DNA Technology and Its Application in the
Administration of Justice”
By Ajit Namdev and Jitendra Parmar
National Law
Institute Universty, Bhopal
Introduction
As an impact
of the modern scientific and technological revolution on different aspects of
our social and cultural activities, we may often find a shift from our age-old
traditional ideas based on subjectivism in our major intellectual exercises.
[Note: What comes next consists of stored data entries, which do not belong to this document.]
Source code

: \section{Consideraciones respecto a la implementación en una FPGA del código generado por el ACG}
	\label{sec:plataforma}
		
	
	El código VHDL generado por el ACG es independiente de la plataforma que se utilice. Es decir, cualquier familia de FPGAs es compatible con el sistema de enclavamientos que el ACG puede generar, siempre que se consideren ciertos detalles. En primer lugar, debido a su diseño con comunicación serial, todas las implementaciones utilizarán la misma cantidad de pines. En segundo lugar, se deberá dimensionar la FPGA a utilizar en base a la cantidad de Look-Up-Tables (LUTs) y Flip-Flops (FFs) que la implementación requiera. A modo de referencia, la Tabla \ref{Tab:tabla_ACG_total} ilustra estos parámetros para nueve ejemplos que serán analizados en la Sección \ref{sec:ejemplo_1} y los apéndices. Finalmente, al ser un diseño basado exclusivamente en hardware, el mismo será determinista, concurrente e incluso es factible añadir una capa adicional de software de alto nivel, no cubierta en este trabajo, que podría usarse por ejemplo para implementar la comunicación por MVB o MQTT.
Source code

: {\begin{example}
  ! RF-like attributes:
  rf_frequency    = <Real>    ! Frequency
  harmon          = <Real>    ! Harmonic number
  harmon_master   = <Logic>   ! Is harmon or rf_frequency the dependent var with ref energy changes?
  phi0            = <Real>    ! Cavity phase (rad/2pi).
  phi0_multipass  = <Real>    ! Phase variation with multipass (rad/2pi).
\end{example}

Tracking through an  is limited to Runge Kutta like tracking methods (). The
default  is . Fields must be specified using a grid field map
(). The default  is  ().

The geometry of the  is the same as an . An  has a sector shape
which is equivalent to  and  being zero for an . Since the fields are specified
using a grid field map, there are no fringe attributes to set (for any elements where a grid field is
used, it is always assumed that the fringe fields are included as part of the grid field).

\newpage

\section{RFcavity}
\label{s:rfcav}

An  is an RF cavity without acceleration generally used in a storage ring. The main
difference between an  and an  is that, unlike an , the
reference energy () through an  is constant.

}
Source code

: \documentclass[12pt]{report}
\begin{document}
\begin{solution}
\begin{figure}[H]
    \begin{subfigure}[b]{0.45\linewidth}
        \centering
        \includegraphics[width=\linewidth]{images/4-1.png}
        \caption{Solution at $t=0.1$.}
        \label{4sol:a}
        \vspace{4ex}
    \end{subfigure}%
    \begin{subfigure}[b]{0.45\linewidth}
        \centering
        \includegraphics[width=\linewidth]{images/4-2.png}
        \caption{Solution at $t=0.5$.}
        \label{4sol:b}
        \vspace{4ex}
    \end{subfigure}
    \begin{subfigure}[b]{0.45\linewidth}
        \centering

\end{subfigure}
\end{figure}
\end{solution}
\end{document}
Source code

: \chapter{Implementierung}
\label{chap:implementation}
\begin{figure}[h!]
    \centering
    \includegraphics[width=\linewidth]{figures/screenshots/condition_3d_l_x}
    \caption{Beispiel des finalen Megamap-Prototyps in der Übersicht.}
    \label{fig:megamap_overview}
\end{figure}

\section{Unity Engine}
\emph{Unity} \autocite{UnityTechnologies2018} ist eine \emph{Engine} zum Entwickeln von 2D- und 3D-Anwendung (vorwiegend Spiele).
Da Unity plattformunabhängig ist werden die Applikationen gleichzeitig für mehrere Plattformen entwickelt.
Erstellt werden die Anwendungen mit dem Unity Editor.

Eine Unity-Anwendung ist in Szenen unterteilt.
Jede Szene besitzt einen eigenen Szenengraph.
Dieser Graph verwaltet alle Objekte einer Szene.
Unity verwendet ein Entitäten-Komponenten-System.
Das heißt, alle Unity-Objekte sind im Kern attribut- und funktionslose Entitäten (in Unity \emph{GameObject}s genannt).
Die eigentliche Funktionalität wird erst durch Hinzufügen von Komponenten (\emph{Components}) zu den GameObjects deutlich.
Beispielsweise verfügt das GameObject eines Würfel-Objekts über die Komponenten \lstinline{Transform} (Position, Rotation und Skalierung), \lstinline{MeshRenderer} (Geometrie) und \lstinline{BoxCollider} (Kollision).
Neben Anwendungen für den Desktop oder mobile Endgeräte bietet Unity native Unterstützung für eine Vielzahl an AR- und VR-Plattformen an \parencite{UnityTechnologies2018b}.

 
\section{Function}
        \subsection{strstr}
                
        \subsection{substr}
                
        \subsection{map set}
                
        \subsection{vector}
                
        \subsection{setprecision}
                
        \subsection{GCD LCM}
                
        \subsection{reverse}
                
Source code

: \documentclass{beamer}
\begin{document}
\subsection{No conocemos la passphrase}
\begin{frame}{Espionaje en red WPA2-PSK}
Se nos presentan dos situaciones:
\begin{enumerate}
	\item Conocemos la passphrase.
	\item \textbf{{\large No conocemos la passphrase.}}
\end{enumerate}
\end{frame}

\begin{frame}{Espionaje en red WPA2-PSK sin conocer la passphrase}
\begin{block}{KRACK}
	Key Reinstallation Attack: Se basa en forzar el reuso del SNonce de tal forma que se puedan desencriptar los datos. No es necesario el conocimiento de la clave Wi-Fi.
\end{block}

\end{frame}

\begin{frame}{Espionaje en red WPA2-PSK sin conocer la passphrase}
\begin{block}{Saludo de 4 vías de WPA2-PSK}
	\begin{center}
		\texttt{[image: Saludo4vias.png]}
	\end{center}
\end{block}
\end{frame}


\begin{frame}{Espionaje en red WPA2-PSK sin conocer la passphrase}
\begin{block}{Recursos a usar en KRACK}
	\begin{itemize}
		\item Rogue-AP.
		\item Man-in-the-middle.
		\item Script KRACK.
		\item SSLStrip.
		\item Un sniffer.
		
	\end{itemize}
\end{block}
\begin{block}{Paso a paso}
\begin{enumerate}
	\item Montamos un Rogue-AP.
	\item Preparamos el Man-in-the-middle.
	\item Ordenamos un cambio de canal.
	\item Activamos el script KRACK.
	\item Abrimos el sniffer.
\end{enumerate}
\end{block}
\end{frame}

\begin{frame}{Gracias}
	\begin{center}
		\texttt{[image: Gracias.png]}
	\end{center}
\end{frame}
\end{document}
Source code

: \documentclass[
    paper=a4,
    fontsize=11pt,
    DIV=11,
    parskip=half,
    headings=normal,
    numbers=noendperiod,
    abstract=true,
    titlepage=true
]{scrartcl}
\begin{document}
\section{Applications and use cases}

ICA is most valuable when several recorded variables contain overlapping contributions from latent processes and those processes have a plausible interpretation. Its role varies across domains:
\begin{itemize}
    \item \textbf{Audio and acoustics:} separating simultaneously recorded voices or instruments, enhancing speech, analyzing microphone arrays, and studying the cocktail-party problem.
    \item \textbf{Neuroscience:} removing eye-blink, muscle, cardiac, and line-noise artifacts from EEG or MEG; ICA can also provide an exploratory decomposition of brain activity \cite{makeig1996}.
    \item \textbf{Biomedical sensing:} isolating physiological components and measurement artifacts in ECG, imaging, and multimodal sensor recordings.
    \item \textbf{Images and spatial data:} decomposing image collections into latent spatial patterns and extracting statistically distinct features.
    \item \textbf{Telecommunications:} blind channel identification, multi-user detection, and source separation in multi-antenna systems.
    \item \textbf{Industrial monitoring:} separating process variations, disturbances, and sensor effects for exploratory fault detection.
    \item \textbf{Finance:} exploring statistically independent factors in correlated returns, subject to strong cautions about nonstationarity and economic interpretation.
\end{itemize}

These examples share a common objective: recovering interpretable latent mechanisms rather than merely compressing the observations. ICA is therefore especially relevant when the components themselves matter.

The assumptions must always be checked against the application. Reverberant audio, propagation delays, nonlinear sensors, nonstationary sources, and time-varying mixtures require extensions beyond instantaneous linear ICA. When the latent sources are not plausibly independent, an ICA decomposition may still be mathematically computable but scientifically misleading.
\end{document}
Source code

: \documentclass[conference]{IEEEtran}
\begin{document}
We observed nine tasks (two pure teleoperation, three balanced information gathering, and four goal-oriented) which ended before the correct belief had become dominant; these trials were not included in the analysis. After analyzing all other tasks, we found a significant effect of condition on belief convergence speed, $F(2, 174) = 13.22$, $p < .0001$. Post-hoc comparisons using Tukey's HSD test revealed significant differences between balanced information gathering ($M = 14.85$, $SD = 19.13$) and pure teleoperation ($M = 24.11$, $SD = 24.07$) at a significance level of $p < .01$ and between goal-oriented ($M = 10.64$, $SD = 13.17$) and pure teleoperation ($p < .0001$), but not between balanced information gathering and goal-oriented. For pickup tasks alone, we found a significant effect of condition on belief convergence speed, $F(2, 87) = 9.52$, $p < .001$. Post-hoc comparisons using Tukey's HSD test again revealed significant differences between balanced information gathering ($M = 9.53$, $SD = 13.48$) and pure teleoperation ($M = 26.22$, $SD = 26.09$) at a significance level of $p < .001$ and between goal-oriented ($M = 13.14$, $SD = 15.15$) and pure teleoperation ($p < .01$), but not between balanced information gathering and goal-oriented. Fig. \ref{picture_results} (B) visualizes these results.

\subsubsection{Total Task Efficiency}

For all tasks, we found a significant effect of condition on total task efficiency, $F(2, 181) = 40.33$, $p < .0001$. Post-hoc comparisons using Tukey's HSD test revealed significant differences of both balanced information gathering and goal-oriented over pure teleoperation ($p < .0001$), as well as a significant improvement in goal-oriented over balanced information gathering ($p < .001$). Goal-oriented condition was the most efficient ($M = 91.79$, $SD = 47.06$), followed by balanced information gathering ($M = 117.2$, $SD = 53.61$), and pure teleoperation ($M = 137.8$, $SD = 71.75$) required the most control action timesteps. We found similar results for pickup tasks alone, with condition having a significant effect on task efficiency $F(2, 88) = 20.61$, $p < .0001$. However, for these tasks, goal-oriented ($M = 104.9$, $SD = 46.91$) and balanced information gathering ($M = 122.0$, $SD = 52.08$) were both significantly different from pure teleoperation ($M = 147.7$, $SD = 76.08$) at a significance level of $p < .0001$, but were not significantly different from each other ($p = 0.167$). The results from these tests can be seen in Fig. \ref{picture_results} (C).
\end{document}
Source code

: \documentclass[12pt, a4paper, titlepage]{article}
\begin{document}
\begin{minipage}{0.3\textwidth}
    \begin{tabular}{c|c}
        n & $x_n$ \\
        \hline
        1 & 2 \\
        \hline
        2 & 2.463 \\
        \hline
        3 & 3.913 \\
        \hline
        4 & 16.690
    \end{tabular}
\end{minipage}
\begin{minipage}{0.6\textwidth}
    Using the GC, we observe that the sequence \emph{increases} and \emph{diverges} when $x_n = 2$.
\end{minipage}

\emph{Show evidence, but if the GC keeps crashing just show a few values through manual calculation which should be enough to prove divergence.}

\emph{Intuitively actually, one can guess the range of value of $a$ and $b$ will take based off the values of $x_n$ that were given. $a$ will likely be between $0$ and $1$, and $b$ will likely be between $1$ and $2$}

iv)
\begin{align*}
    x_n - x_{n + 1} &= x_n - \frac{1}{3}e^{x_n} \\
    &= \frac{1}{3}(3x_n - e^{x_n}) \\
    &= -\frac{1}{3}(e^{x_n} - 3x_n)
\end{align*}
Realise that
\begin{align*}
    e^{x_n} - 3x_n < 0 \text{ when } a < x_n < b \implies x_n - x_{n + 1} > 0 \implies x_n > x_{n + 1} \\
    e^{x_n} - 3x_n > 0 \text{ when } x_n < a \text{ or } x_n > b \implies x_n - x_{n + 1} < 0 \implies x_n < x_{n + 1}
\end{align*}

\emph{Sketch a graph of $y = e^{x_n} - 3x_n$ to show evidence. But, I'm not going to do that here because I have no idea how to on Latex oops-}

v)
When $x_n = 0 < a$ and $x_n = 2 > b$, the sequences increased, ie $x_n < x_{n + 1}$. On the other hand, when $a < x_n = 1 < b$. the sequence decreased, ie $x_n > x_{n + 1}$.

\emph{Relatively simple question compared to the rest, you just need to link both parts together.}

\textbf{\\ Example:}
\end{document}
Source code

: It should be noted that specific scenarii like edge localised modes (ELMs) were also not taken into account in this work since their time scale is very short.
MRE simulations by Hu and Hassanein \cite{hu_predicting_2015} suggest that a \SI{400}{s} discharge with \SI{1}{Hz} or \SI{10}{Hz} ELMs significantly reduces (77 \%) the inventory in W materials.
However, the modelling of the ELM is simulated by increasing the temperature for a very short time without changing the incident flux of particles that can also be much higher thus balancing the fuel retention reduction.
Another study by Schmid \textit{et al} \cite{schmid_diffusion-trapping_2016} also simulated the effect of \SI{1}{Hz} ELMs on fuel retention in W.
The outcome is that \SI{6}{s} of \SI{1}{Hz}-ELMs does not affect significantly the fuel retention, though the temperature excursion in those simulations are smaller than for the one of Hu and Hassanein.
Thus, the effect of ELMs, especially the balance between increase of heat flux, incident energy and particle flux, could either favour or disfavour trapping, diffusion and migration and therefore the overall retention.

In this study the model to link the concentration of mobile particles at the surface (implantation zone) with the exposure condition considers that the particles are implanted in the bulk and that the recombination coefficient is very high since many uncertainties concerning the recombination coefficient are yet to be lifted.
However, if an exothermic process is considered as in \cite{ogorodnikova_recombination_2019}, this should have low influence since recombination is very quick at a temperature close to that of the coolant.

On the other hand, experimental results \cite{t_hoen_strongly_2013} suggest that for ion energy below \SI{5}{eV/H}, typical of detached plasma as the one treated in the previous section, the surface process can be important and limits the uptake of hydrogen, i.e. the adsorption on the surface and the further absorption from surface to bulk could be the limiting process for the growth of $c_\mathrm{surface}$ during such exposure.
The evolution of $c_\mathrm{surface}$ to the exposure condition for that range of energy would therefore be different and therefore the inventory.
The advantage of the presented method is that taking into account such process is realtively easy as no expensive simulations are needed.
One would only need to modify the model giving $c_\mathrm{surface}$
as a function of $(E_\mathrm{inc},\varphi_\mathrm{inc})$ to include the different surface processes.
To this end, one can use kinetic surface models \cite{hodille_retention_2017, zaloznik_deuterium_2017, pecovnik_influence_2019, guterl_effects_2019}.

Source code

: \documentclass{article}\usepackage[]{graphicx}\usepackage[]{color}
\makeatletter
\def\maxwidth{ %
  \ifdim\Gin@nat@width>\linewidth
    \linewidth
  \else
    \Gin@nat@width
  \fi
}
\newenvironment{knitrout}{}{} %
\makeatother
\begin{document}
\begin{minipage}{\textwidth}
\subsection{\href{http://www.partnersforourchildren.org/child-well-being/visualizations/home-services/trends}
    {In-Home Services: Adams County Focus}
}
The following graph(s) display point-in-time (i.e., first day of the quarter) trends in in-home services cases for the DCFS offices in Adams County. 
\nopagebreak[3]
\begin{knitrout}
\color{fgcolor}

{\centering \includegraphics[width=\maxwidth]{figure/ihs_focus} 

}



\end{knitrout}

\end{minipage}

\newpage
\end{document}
This type of shift has put a serious challenge to our conventional adversarial
value-based system of justice. Today, the most pertinent question which
generates much debate among the jurists, judges, scientists, lawyers and
academicians irrespective of every legal system, is how far the present
value-based system of justice requires to be changed, or modified or reoriented
for the purpose of utilising the benefit of modern scientific discoveries and
technological advancement in justice-delivery system. Whether such
reorientation minimises the probability factors and subjectivism in judicial
process. In the present article, I am trying to deal with hereinafter the
aforesaid question from the point of view of the prospect and problem of the
application of DNA technology in administration of justice.
There is no
doubt that this new technology can be used as an effective tool in crime
detection to accelerate crime control for a better society. But at the same
time we cannot overlook the fact that it cannot be implemented in any legal
system without hampering some basic human rights of an accused like right
against self-incrimination, right of privacy etc.
Therefore, the
problem, that the lawmakers and the judges would face in introducing this
technology, is how to make a susceptible balance between the above two
conflicting interests of the society.
Importance and relevance of
forensic science and DNA technology in legal system
Forensic
science, as a scientific discipline, functioning within the parameters of the
legal system not only provides guidance in criminal and civil investigation but
also supplies the courts accurate information about all the attending features
of identification of criminals. Actually, the recent advancement in modern
biological research has revolutionised forensic science resulting in a radical
impact on the administration of justice. In the new scientific era, the
emergence of DNA testing changes the role of forensic science in the legal
system from passive spectator to the main key player.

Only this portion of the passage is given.